_YOUR ASSIGNMENT_
What is needed is the number of lines below that contain the word "扩展API", with no other output.

_EXERCISE INPUTS_
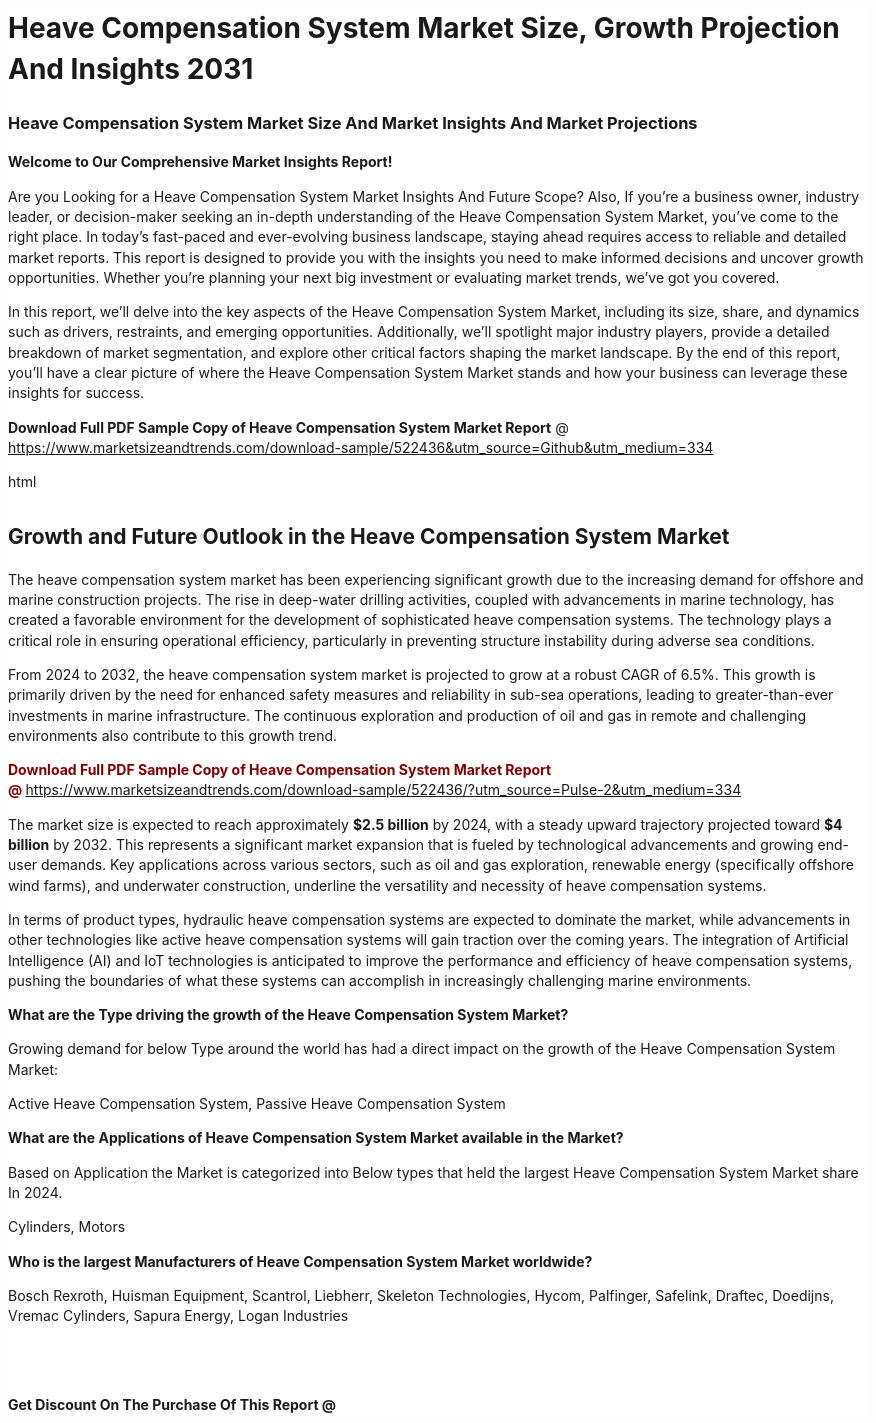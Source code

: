 <h1> Heave Compensation System Market Size, Growth Projection And Insights 2031</h1><div class="" data-test-id=""><h3><span class="">Heave Compensation System Market Size And Market Insights And Market Projections</span></h3></div><div class="" data-test-id=""><p><strong>Welcome to Our Comprehensive Market Insights Report!</strong></p><p>Are you Looking for a Heave Compensation System Market Insights And Future Scope? Also, If you&rsquo;re a business owner, industry leader, or decision-maker seeking an in-depth understanding of the Heave Compensation System Market, you&rsquo;ve come to the right place. In today&rsquo;s fast-paced and ever-evolving business landscape, staying ahead requires access to reliable and detailed market reports. This report is designed to provide you with the insights you need to make informed decisions and uncover growth opportunities. Whether you&rsquo;re planning your next big investment or evaluating market trends, we&rsquo;ve got you covered.</p><p>In this report, we&rsquo;ll delve into the key aspects of the Heave Compensation System Market, including its size, share, and dynamics such as drivers, restraints, and emerging opportunities. Additionally, we&rsquo;ll spotlight major industry players, provide a detailed breakdown of market segmentation, and explore other critical factors shaping the market landscape. By the end of this report, you&rsquo;ll have a clear picture of where the Heave Compensation System Market stands and how your business can leverage these insights for success.</p><p><strong>Download Full PDF Sample Copy of Heave Compensation System Market Report</strong> @ <a href="https://www.marketsizeandtrends.com/download-sample/522436&utm_source=Github&utm_medium=334" target="_blank">https://www.marketsizeandtrends.com/download-sample/522436&utm_source=Github&utm_medium=334</a></p></div><div class="" data-test-id=""><p><span class="">html<div> <h2>Growth and Future Outlook in the Heave Compensation System Market</h2> <p>The heave compensation system market has been experiencing significant growth due to the increasing demand for offshore and marine construction projects. The rise in deep-water drilling activities, coupled with advancements in marine technology, has created a favorable environment for the development of sophisticated heave compensation systems. The technology plays a critical role in ensuring operational efficiency, particularly in preventing structure instability during adverse sea conditions.</p> <p>From 2024 to 2032, the heave compensation system market is projected to grow at a robust CAGR of 6.5%. This growth is primarily driven by the need for enhanced safety measures and reliability in sub-sea operations, leading to greater-than-ever investments in marine infrastructure. The continuous exploration and production of oil and gas in remote and challenging environments also contribute to this growth trend.</p> <p><strong><span style="color: #800000;">Download Full PDF Sample Copy of Heave Compensation System Market Report @</span>&nbsp;</strong><a href="https://www.marketsizeandtrends.com/download-sample/522436/?utm_source=Pulse-2&amp;utm_medium=334">https://www.marketsizeandtrends.com/download-sample/522436/?utm_source=Pulse-2&amp;utm_medium=334</a></p> <p>The market size is expected to reach approximately <strong>$2.5 billion</strong> by 2024, with a steady upward trajectory projected toward <strong>$4 billion</strong> by 2032. This represents a significant market expansion that is fueled by technological advancements and growing end-user demands. Key applications across various sectors, such as oil and gas exploration, renewable energy (specifically offshore wind farms), and underwater construction, underline the versatility and necessity of heave compensation systems.</p> <p>In terms of product types, hydraulic heave compensation systems are expected to dominate the market, while advancements in other technologies like active heave compensation systems will gain traction over the coming years. The integration of Artificial Intelligence (AI) and IoT technologies is anticipated to improve the performance and efficiency of heave compensation systems, pushing the boundaries of what these systems can accomplish in increasingly challenging marine environments.</p></div></span></p><p><strong><span class="">What are the&nbsp;Type driving the growth of the Heave Compensation System Market?</span></strong></p></div><div class="" data-test-id=""><p><span class="">Growing demand for below Type around the world has had a direct impact on the growth of the Heave Compensation System Market:</span></p></div><div class="" data-test-id=""><p>Active Heave Compensation System, Passive Heave Compensation System</p><p><span class=""><strong>What are the&nbsp;Applications&nbsp;of Heave Compensation System Market available in the Market?</strong></span></p></div><div class="" data-test-id=""><p><span class="">Based on Application the Market is categorized into Below types that held the largest Heave Compensation System Market share In 2024.</span></p></div><div class="" data-test-id=""><p><span class="">Cylinders, Motors</span></p><p><span class=""><strong>Who is the largest Manufacturers of Heave Compensation System Market worldwide?</strong></span></p></div><div class="" data-test-id=""><p><span class="">Bosch Rexroth, Huisman Equipment, Scantrol, Liebherr, Skeleton Technologies, Hycom, Palfinger, Safelink, Draftec, Doedijns, Vremac Cylinders, Sapura Energy, Logan Industries</span></p></div><div class="" data-test-id="">&nbsp;</div><div class="" data-test-id="">&nbsp;</div><div class="" data-test-id=""><p><span class=""><strong>Get Discount On The Purchase Of This Report @</strong>
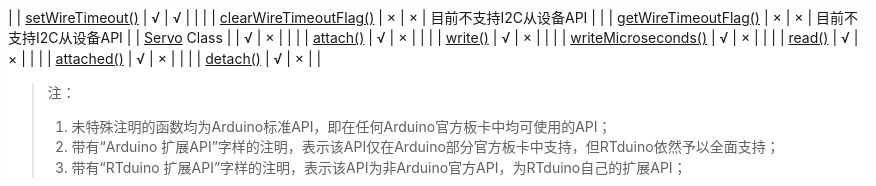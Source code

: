 |                                                                                              | [setWireTimeout()](https://www.arduino.cc/reference/en/language/functions/communication/wire/setwiretimeout/)                | √    | √    |                                                                                                                   |
|                                                                                              | [clearWireTimeoutFlag()](https://www.arduino.cc/reference/en/language/functions/communication/wire/clearwiretimeoutflag/)    | ×    | ×    | 目前不支持I2C从设备API                                                                                                    |
|                                                                                              | [getWireTimeoutFlag()](https://www.arduino.cc/reference/en/language/functions/communication/wire/getwiretimeoutflag/)        | ×    | ×    | 目前不支持I2C从设备API                                                                                                    |
| [Servo](https://www.arduino.cc/reference/en/libraries/servo/) Class                          |                                                                                                                              | √    | ×    |                                                                                                                   |
|                                                                                              | [attach()](https://www.arduino.cc/reference/en/libraries/servo/attach/)                                                      | √    | ×    |                                                                                                                   |
|                                                                                              | [write()](https://www.arduino.cc/reference/en/libraries/servo/write/)                                                        | √    | ×    |                                                                                                                   |
|                                                                                              | [writeMicroseconds()](https://www.arduino.cc/reference/en/libraries/servo/writemicroseconds/)                                | √    | ×    |                                                                                                                   |
|                                                                                              | [read()](https://www.arduino.cc/reference/en/libraries/servo/read/)                                                          | √    | ×    |                                                                                                                   |
|                                                                                              | [attached()](https://www.arduino.cc/reference/en/libraries/servo/attached/)                                                  | √    | ×    |                                                                                                                   |
|                                                                                              | [detach()](https://www.arduino.cc/reference/en/libraries/servo/detach/)                                                      | √    | ×    |                                                                                                                   |

> 注：
> 1. 未特殊注明的函数均为Arduino标准API，即在任何Arduino官方板卡中均可使用的API；
> 2. 带有“Arduino 扩展API”字样的注明，表示该API仅在Arduino部分官方板卡中支持，但RTduino依然予以全面支持；
> 3. 带有“RTduino 扩展API”字样的注明，表示该API为非Arduino官方API，为RTduino自己的扩展API；
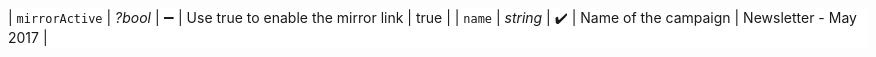 | `mirrorActive`                                                                                                                                                                                                                                                                                                                                                                                                                                                                                                                                                              | *?bool*                                                                                                                                                                                                                                                                                                                                                                                                                                                                                                                                                                     | :heavy_minus_sign:                                                                                                                                                                                                                                                                                                                                                                                                                                                                                                                                                          | Use true to enable the mirror link                                                                                                                                                                                                                                                                                                                                                                                                                                                                                                                                          | true                                                                                                                                                                                                                                                                                                                                                                                                                                                                                                                                                                        |
| `name`                                                                                                                                                                                                                                                                                                                                                                                                                                                                                                                                                                      | *string*                                                                                                                                                                                                                                                                                                                                                                                                                                                                                                                                                                    | :heavy_check_mark:                                                                                                                                                                                                                                                                                                                                                                                                                                                                                                                                                          | Name of the campaign                                                                                                                                                                                                                                                                                                                                                                                                                                                                                                                                                        | Newsletter - May 2017                                                                                                                                                                                                                                                                                                                                                                                                                                                                                                                                                       |
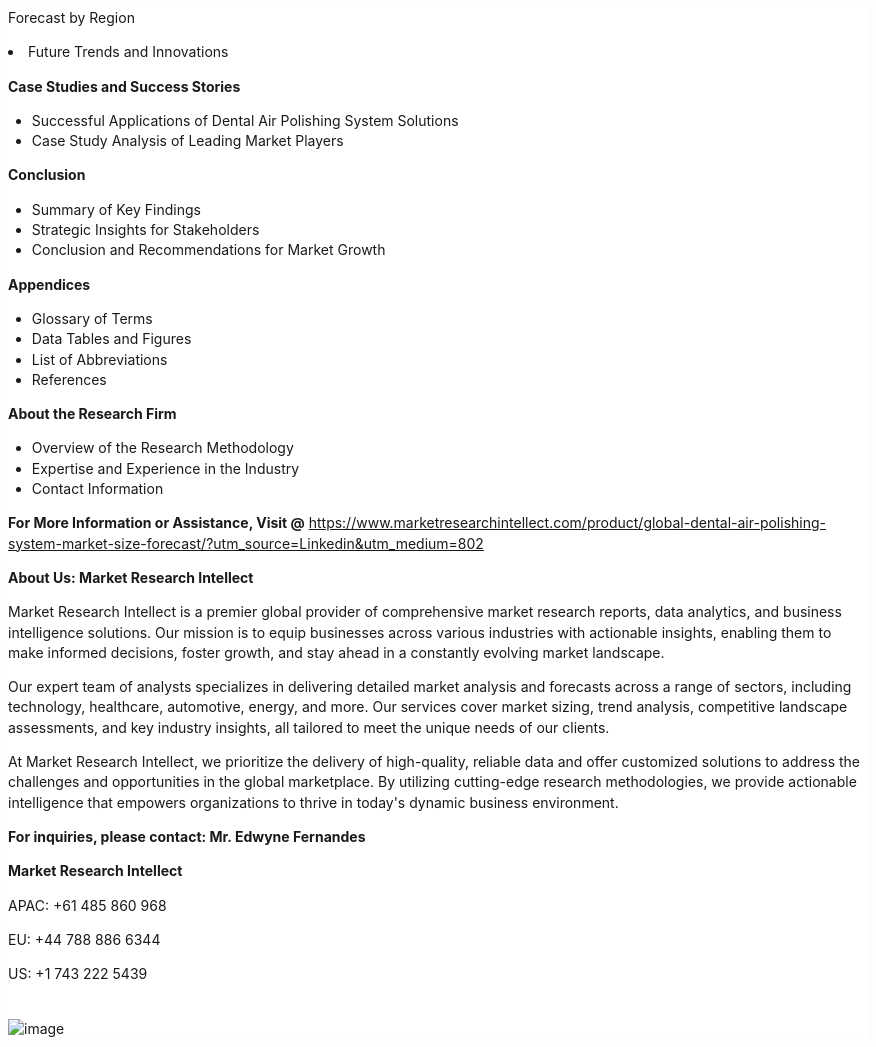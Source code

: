 Forecast by Region</li><li>Future Trends and Innovations</li></ul><p><strong>Case Studies and Success Stories</strong></p><ul><li>Successful Applications of Dental Air Polishing System Solutions</li><li>Case Study Analysis of Leading Market Players</li></ul><p><strong>Conclusion</strong></p><ul><li>Summary of Key Findings</li><li>Strategic Insights for Stakeholders</li><li>Conclusion and Recommendations for Market Growth</li></ul><p><strong>Appendices</strong></p><ul><li>Glossary of Terms</li><li>Data Tables and Figures</li><li>List of Abbreviations</li><li>References</li></ul><p><strong>About the Research Firm</strong></p><ul><li>Overview of the Research Methodology</li><li>Expertise and Experience in the Industry</li><li>Contact Information</li></ul></div><div class="article-main__content" data-test-id="publishing-text-block"><p><span class="font-[700]"><strong>For More Information or Assistance, Visit @</strong>&nbsp;<a href="https://www.marketresearchintellect.com/product/global-dental-air-polishing-system-market-size-forecast/?utm_source=Linkedin&utm_medium=802">https://www.marketresearchintellect.com/product/global-dental-air-polishing-system-market-size-forecast/?utm_source=Linkedin&utm_medium=802</a></span></p><p><strong>About Us: Market Research Intellect</strong></p><p>Market Research Intellect is a premier global provider of comprehensive market research reports, data analytics, and business intelligence solutions. Our mission is to equip businesses across various industries with actionable insights, enabling them to make informed decisions, foster growth, and stay ahead in a constantly evolving market landscape.</p><p>Our expert team of analysts specializes in delivering detailed market analysis and forecasts across a range of sectors, including technology, healthcare, automotive, energy, and more. Our services cover market sizing, trend analysis, competitive landscape assessments, and key industry insights, all tailored to meet the unique needs of our clients.</p><p>At Market Research Intellect, we prioritize the delivery of high-quality, reliable data and offer customized solutions to address the challenges and opportunities in the global marketplace. By utilizing cutting-edge research methodologies, we provide actionable intelligence that empowers organizations to thrive in today's dynamic business environment.</p><p><strong>For inquiries, please contact: Mr. Edwyne Fernandes</strong></p><p><strong>Market Research Intellect</strong></p><p>APAC: +61 485 860 968</p><p>EU: +44 788 886 6344</p><p>US: +1 743 222 5439</p></div><div class="article-main__content" data-test-id="publishing-text-block">&nbsp;</div>
![image](https://github.com/user-attachments/assets/bb9d27ce-452f-4e62-ad4b-40f84fdeae87)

_RESPONSE BELOW_
2